深度学习算法开发人员:包括图像,语言,推荐等各AI领域的算法开发人员,经常需要开发或改良新的业务模型。受限于业内现有方案,新模型上线往往耗时耗力甚至不受支持,此时本项目的易用性和扩展性将助力提速其新模型的上线。
功能介绍
模型性能优化高:基于TensorRT API开发网络层级的支持,保证对于通用网络层级的推理性能优化处于最优级别。
模型支持范围广:除了通用的CV,NLP,及推荐类模型,还支持一些诸如BERT,FaceSwap,StyleTransfer这类高级模型。
接口简单易用:直接导入已训练好的Tensorflow(.pb) / PyTorch(.pth) / Keras(.h5)导出的模型文件,隐式转换为高性能的推理Engine进行推理加速。

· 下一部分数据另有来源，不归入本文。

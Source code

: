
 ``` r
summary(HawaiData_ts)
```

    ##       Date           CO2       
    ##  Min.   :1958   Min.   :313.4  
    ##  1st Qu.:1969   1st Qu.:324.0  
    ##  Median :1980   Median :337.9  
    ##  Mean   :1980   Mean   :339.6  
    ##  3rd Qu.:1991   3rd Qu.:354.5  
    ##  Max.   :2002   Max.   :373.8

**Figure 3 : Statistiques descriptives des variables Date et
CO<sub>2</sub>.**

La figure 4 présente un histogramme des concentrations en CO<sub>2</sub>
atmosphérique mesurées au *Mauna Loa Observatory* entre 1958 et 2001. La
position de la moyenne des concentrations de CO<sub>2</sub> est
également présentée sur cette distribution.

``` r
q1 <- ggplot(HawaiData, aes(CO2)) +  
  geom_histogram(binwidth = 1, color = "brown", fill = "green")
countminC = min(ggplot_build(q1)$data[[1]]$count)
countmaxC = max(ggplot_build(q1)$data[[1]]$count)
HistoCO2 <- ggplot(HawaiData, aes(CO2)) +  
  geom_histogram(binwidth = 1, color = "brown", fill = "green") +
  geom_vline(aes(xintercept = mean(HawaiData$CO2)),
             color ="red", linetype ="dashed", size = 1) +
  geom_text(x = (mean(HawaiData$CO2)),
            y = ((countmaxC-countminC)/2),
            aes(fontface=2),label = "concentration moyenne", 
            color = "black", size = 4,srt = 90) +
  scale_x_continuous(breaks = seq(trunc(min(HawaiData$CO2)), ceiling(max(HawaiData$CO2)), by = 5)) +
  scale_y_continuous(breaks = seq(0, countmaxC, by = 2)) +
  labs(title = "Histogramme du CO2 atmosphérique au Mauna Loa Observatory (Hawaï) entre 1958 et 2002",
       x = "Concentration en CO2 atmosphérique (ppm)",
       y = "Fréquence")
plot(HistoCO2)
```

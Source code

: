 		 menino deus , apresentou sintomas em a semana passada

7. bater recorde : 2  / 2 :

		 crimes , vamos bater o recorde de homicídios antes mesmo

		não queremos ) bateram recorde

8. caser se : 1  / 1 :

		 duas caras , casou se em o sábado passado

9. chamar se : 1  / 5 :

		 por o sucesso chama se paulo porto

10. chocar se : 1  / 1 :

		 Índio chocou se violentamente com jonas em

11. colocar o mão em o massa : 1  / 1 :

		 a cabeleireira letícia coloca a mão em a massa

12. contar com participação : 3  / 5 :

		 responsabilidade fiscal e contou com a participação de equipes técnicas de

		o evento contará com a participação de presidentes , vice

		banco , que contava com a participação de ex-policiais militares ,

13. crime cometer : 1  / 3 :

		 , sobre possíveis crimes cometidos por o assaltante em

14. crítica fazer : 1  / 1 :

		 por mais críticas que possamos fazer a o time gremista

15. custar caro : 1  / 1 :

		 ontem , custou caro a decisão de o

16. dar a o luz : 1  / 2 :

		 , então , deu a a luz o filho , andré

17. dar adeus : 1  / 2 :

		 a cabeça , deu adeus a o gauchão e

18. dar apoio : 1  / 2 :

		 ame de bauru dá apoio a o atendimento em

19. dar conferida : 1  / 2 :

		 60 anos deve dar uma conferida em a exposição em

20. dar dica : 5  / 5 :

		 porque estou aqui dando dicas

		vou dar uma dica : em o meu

支持自研扩展:可根据业务模型自研定制扩展网络支持层级。
支持C++和Python接口调用。
性能介绍
主流模型:由于最终是直接使用TensorRT推理引擎,各主流模型的性能可以参考TensorRT官方的Benchmark。
业务模型:针对业务模型中一些TensorRT及ONNX等未支持的网络层级进行了自研开发支持。GAN模型提升5.4倍,BERT模型提升5倍以上。
开源愿景
补全市场,助力领域发展
深度学习模型推理加速,是广大算法开发及落地人员所热切关注的领域。如果模型推理能得到提速,则意味着线上服务的降本提效。然而业界现有推理加速方案的开发成本高,支持范围小,易用性低,使得业务团队难以将模型推理加速提上日程。我们可以了解到目前业界这一块正处于起步发展阶段,NVIDIA和Torch等团队也想做这样的工具(如TF-TRT,torch2trt等)并处于较初级的阶段,有一定局限性,而我们这个项目算是比较成熟的项目,所以期望能开源本项目来补充业界这一块的短暂空白,助力开源社区在这个领域的快速发展。
开源共建,助力项目发展
根据行业应用可知,此项目在业界应有大量的需求,开源此项目则可以满足那些开发用户的需求。且从立项开始,Forward就秉承开源社区的先进技术和理念,遵循各方面(包括代码质量,工程架构,版本管理等)开源标准来规范项目。因此,为了项目更好的发展,我们期待开源社区的开发人员帮我们一起共建该项目,我们也会随时跟进开源社区需求,提出并解决各种Issue,从而使得该项目能逐渐发展壮大。
项目规划
进一步简化接入步骤,提升使用接入体验。
扩展支持更多模型及算子。
进一步优化各算子,提升相关模型性能。
https://github.com/Tencent/Forward
(点击文末阅读原文直接访问)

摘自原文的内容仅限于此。